Usually when you apply for an auto insurance policy with a certain company, the insurer has the right to check your driving record within the state department.
There are two reasons for doing so:
1. To see if you meet the company’s insurance standards (that affects the overall possibility of getting a policy at all)
2. To see how much risk do you pose for the insurance company (that affects the total cost of your policy)
But don’t expect the point from the driving record to be automatically transferred to the insurer’s evaluation of your riskiness. Typically, insurance companies have their own charts and points for determining your risk factor, and they usually vary from one company to another.
Depending on the state you’re registered in, the insurer usually has the right to check your driving record at any point of time. But don’t expect insurance companies to run daily checks, because this procedure requires serious resources for frequent reviews. However, there are moments when you can be quite sure that your insurer will check your driving record. These moments are:
* When applying for a policy in the first place
* When requesting your policy to be changed (modifying coverage amounts, etc.)
* When adding or changing the vehicle included in your policy
* When renewing your insurance policy
In case the review of the record provides negative information on your driving history, expect that your insurance rates are likely to be raised. Insurance companies usually have their own system of points to set the exact amount by which the rates will be increased. Different insurance companies exercise different systems, however they are typically based on the Safe Driver Insurance Plan, issued by the Insurance Services Office (ISO).

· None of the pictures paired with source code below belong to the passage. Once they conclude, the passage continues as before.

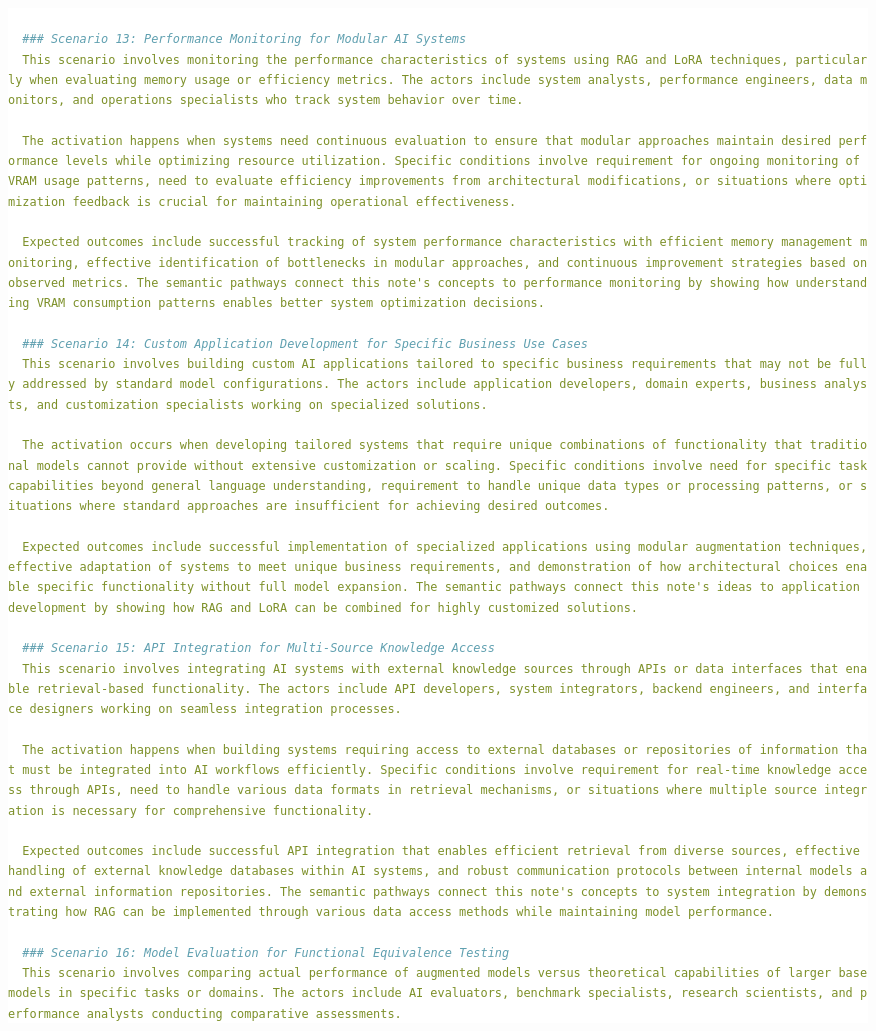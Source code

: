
 ```yaml

  ### Scenario 13: Performance Monitoring for Modular AI Systems
  This scenario involves monitoring the performance characteristics of systems using RAG and LoRA techniques, particularly when evaluating memory usage or efficiency metrics. The actors include system analysts, performance engineers, data monitors, and operations specialists who track system behavior over time.

  The activation happens when systems need continuous evaluation to ensure that modular approaches maintain desired performance levels while optimizing resource utilization. Specific conditions involve requirement for ongoing monitoring of VRAM usage patterns, need to evaluate efficiency improvements from architectural modifications, or situations where optimization feedback is crucial for maintaining operational effectiveness.

  Expected outcomes include successful tracking of system performance characteristics with efficient memory management monitoring, effective identification of bottlenecks in modular approaches, and continuous improvement strategies based on observed metrics. The semantic pathways connect this note's concepts to performance monitoring by showing how understanding VRAM consumption patterns enables better system optimization decisions.

  ### Scenario 14: Custom Application Development for Specific Business Use Cases
  This scenario involves building custom AI applications tailored to specific business requirements that may not be fully addressed by standard model configurations. The actors include application developers, domain experts, business analysts, and customization specialists working on specialized solutions.

  The activation occurs when developing tailored systems that require unique combinations of functionality that traditional models cannot provide without extensive customization or scaling. Specific conditions involve need for specific task capabilities beyond general language understanding, requirement to handle unique data types or processing patterns, or situations where standard approaches are insufficient for achieving desired outcomes.

  Expected outcomes include successful implementation of specialized applications using modular augmentation techniques, effective adaptation of systems to meet unique business requirements, and demonstration of how architectural choices enable specific functionality without full model expansion. The semantic pathways connect this note's ideas to application development by showing how RAG and LoRA can be combined for highly customized solutions.

  ### Scenario 15: API Integration for Multi-Source Knowledge Access
  This scenario involves integrating AI systems with external knowledge sources through APIs or data interfaces that enable retrieval-based functionality. The actors include API developers, system integrators, backend engineers, and interface designers working on seamless integration processes.

  The activation happens when building systems requiring access to external databases or repositories of information that must be integrated into AI workflows efficiently. Specific conditions involve requirement for real-time knowledge access through APIs, need to handle various data formats in retrieval mechanisms, or situations where multiple source integration is necessary for comprehensive functionality.

  Expected outcomes include successful API integration that enables efficient retrieval from diverse sources, effective handling of external knowledge databases within AI systems, and robust communication protocols between internal models and external information repositories. The semantic pathways connect this note's concepts to system integration by demonstrating how RAG can be implemented through various data access methods while maintaining model performance.

  ### Scenario 16: Model Evaluation for Functional Equivalence Testing
  This scenario involves comparing actual performance of augmented models versus theoretical capabilities of larger base models in specific tasks or domains. The actors include AI evaluators, benchmark specialists, research scientists, and performance analysts conducting comparative assessments.

```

The Safe Driver Insurance Plan includes all types of traffic accidents and uses a certain point value (from 0 to 4) to evaluate the accident according to its severity. According to the plan, the higher your score is in points the higher your insurance rates are. And the number of points you’re “rewarded” with is typically proportional to the increase in insurance rates.
One way to improve your driving record (and lower your insurance premiums) is applying for a Defensive Driving Course. Quite often you can be imposed to take such s course in court after a serious accident or traffic rule violation. These courses teach how to drive safer and avoid accidents, as well as some useful tips on behavior both in the car and outside it. When you complete the course a certificate is issued and most insurance companies provide discounts for those who have such certificates. You can get auto insurance quotes with and without such courses to see how the rates differ. There are plenty of courses available to apply online, or you can check with your DVM.